### WORK REQUEST
All of the data goes into your copy exactly as written. Images do not.

### DATA PROVIDED
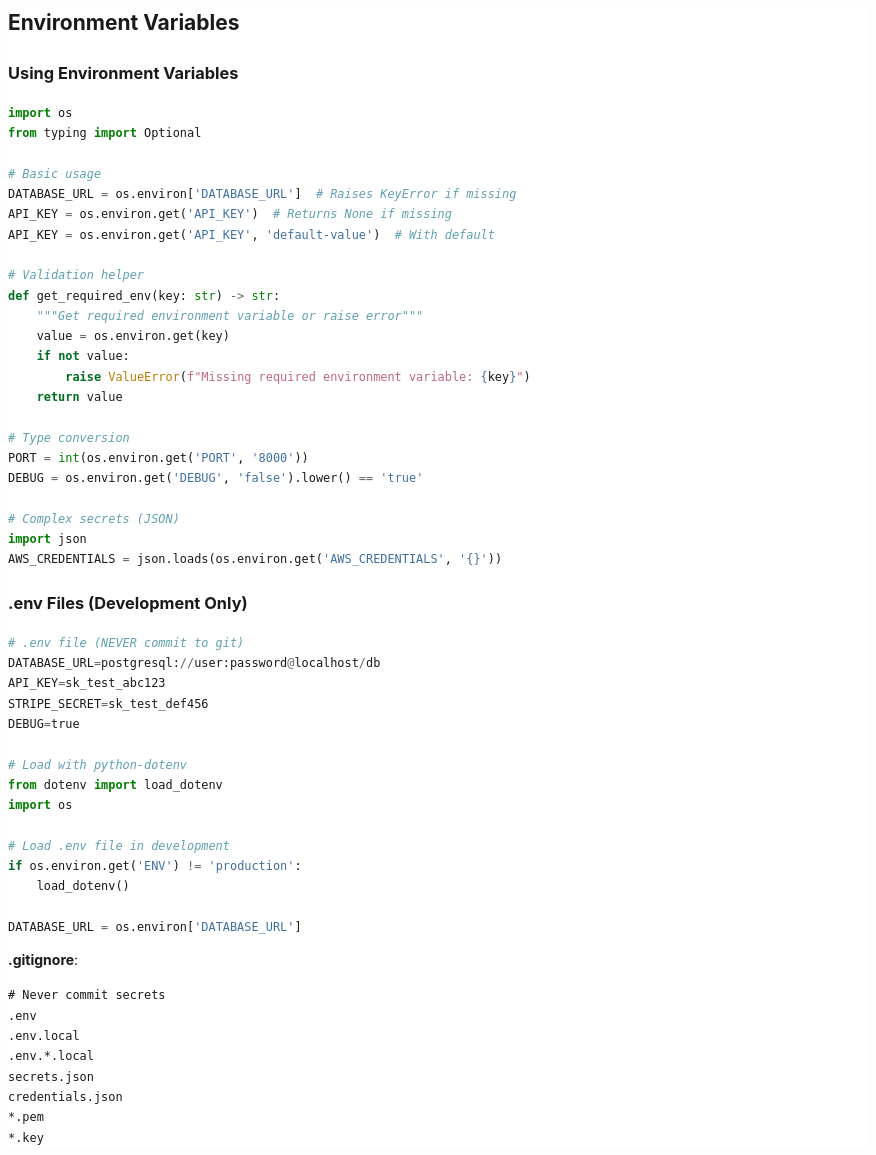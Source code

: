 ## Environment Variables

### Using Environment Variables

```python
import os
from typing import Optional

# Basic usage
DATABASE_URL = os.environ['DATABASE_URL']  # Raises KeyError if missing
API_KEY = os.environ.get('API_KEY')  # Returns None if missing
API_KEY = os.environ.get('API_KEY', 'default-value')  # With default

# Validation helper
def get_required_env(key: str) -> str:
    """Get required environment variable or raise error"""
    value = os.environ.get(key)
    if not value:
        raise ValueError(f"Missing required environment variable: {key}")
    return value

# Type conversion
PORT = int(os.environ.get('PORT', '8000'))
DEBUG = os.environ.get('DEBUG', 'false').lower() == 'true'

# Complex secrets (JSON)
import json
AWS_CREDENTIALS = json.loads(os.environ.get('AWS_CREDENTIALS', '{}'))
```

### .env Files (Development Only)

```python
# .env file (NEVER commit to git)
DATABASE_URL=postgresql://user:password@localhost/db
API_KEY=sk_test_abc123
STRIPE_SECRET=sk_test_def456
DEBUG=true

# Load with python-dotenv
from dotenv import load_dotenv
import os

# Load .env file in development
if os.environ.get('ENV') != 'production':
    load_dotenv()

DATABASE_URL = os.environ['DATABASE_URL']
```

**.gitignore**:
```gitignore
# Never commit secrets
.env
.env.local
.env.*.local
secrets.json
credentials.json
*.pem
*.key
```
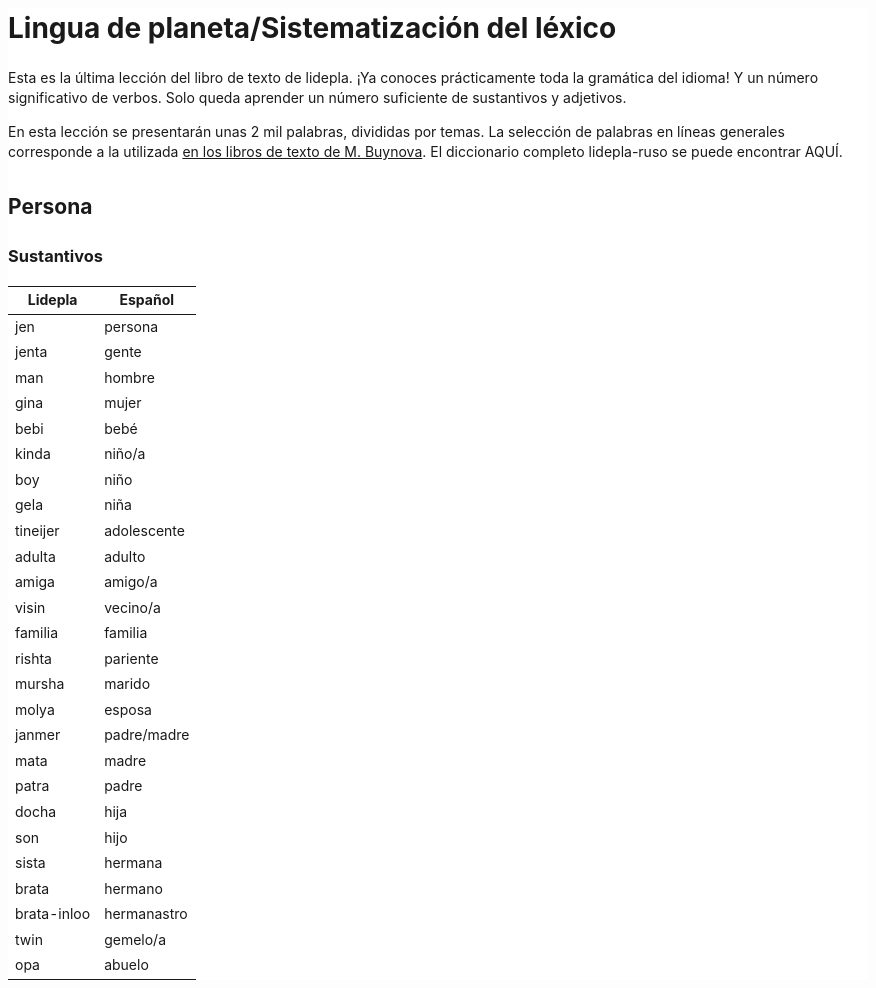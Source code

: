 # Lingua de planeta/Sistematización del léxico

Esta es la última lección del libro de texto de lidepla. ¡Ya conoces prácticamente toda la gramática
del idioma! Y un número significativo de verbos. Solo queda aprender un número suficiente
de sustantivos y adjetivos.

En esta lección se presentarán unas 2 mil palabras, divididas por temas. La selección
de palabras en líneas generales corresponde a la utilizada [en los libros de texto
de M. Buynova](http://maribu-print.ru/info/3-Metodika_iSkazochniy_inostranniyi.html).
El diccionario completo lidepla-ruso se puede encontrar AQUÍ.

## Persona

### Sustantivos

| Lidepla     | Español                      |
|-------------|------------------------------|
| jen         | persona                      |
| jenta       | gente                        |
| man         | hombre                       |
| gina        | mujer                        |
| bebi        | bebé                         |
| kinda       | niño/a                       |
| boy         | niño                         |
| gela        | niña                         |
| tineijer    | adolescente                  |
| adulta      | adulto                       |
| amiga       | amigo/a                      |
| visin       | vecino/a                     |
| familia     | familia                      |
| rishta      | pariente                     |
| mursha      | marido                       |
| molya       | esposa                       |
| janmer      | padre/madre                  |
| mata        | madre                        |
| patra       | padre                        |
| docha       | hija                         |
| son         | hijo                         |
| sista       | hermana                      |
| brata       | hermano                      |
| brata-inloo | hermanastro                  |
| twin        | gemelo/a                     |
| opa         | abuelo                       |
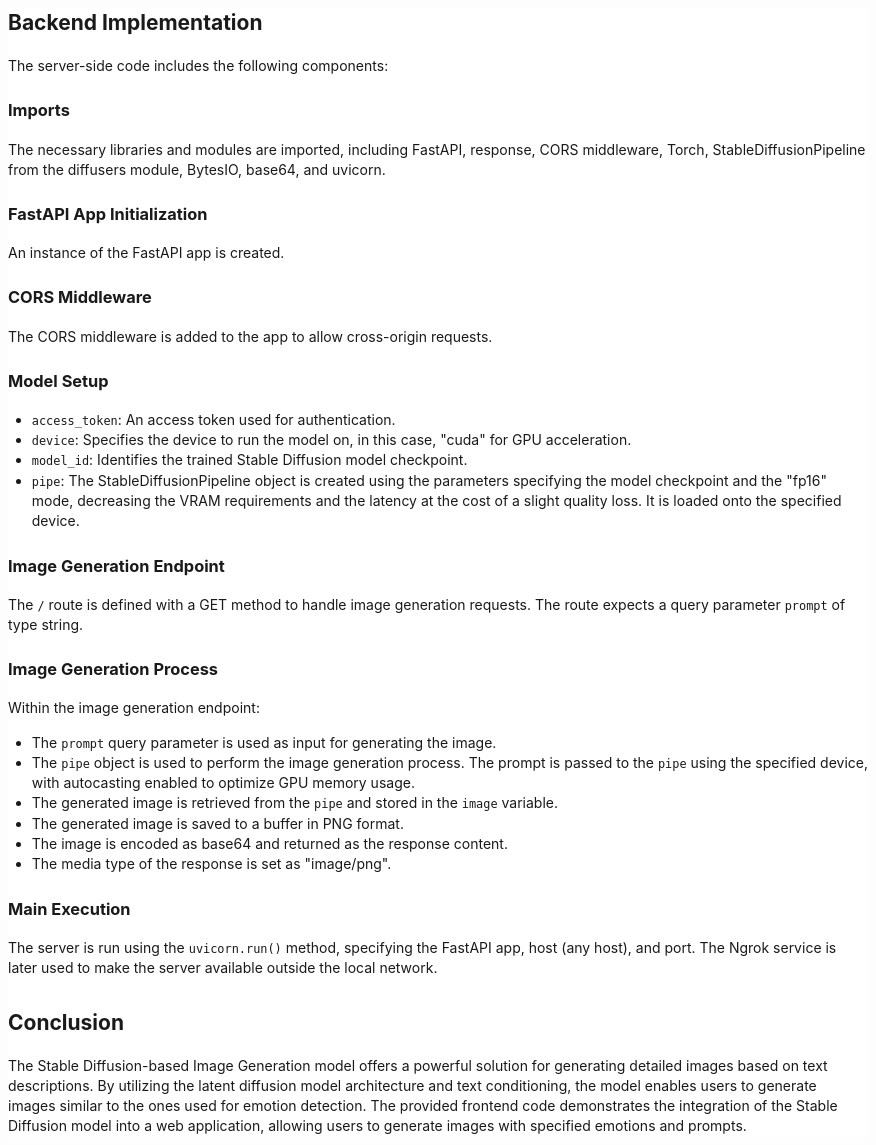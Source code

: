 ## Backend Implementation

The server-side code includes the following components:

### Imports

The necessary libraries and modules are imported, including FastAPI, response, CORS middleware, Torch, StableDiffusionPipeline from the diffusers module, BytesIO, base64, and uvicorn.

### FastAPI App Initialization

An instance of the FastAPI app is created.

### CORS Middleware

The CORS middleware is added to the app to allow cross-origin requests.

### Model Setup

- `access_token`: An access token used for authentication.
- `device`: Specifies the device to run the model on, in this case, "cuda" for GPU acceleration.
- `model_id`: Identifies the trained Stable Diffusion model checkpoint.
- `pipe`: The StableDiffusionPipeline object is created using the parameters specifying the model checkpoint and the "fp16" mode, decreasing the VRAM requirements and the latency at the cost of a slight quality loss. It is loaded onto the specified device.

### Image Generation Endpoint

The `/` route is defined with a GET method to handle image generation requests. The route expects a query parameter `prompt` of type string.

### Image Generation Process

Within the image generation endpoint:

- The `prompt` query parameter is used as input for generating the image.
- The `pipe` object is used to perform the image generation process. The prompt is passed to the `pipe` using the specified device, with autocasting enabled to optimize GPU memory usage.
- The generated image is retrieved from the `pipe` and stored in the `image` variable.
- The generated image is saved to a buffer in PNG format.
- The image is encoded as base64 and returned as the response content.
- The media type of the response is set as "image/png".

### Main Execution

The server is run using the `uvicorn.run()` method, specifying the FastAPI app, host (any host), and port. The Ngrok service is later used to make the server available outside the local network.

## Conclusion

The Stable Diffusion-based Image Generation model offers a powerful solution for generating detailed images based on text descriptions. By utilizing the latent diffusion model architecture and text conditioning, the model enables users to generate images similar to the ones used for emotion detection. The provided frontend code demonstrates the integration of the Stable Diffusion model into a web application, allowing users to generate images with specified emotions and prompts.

### FINAL ANSWER
Source code

: ## Environment Variables

### Using Environment Variables

```python
import os
from typing import Optional

# Basic usage
DATABASE_URL = os.environ['DATABASE_URL']  # Raises KeyError if missing
API_KEY = os.environ.get('API_KEY')  # Returns None if missing
API_KEY = os.environ.get('API_KEY', 'default-value')  # With default

# Validation helper
def get_required_env(key: str) -> str:
    """Get required environment variable or raise error"""
    value = os.environ.get(key)
    if not value:
        raise ValueError(f"Missing required environment variable: {key}")
    return value

# Type conversion
PORT = int(os.environ.get('PORT', '8000'))
DEBUG = os.environ.get('DEBUG', 'false').lower() == 'true'

# Complex secrets (JSON)
import json
AWS_CREDENTIALS = json.loads(os.environ.get('AWS_CREDENTIALS', '{}'))
```

### .env Files (Development Only)

```python
# .env file (NEVER commit to git)
DATABASE_URL=postgresql://user:password@localhost/db
API_KEY=sk_test_abc123
STRIPE_SECRET=sk_test_def456
DEBUG=true

# Load with python-dotenv
from dotenv import load_dotenv
import os

# Load .env file in development
if os.environ.get('ENV') != 'production':
    load_dotenv()

DATABASE_URL = os.environ['DATABASE_URL']
```

**.gitignore**:
```gitignore
# Never commit secrets
.env
.env.local
.env.*.local
secrets.json
credentials.json
*.pem
*.key
```
Source code

: # Lingua de planeta/Sistematización del léxico

Esta es la última lección del libro de texto de lidepla. ¡Ya conoces prácticamente toda la gramática
del idioma! Y un número significativo de verbos. Solo queda aprender un número suficiente
de sustantivos y adjetivos.

En esta lección se presentarán unas 2 mil palabras, divididas por temas. La selección
de palabras en líneas generales corresponde a la utilizada [en los libros de texto
de M. Buynova](http://maribu-print.ru/info/3-Metodika_iSkazochniy_inostranniyi.html).
El diccionario completo lidepla-ruso se puede encontrar AQUÍ.

## Persona

### Sustantivos

| Lidepla     | Español                      |
|-------------|------------------------------|
| jen         | persona                      |
| jenta       | gente                        |
| man         | hombre                       |
| gina        | mujer                        |
| bebi        | bebé                         |
| kinda       | niño/a                       |
| boy         | niño                         |
| gela        | niña                         |
| tineijer    | adolescente                  |
| adulta      | adulto                       |
| amiga       | amigo/a                      |
| visin       | vecino/a                     |
| familia     | familia                      |
| rishta      | pariente                     |
| mursha      | marido                       |
| molya       | esposa                       |
| janmer      | padre/madre                  |
| mata        | madre                        |
| patra       | padre                        |
| docha       | hija                         |
| son         | hijo                         |
| sista       | hermana                      |
| brata       | hermano                      |
| brata-inloo | hermanastro                  |
| twin        | gemelo/a                     |
| opa         | abuelo                       |
Source code

: ## Backend Implementation

The server-side code includes the following components:

### Imports

The necessary libraries and modules are imported, including FastAPI, response, CORS middleware, Torch, StableDiffusionPipeline from the diffusers module, BytesIO, base64, and uvicorn.

### FastAPI App Initialization

An instance of the FastAPI app is created.

### CORS Middleware

The CORS middleware is added to the app to allow cross-origin requests.

### Model Setup

- `access_token`: An access token used for authentication.
- `device`: Specifies the device to run the model on, in this case, "cuda" for GPU acceleration.
- `model_id`: Identifies the trained Stable Diffusion model checkpoint.
- `pipe`: The StableDiffusionPipeline object is created using the parameters specifying the model checkpoint and the "fp16" mode, decreasing the VRAM requirements and the latency at the cost of a slight quality loss. It is loaded onto the specified device.

### Image Generation Endpoint

The `/` route is defined with a GET method to handle image generation requests. The route expects a query parameter `prompt` of type string.

### Image Generation Process

Within the image generation endpoint:

- The `prompt` query parameter is used as input for generating the image.
- The `pipe` object is used to perform the image generation process. The prompt is passed to the `pipe` using the specified device, with autocasting enabled to optimize GPU memory usage.
- The generated image is retrieved from the `pipe` and stored in the `image` variable.
- The generated image is saved to a buffer in PNG format.
- The image is encoded as base64 and returned as the response content.
- The media type of the response is set as "image/png".

### Main Execution

The server is run using the `uvicorn.run()` method, specifying the FastAPI app, host (any host), and port. The Ngrok service is later used to make the server available outside the local network.

## Conclusion

The Stable Diffusion-based Image Generation model offers a powerful solution for generating detailed images based on text descriptions. By utilizing the latent diffusion model architecture and text conditioning, the model enables users to generate images similar to the ones used for emotion detection. The provided frontend code demonstrates the integration of the Stable Diffusion model into a web application, allowing users to generate images with specified emotions and prompts.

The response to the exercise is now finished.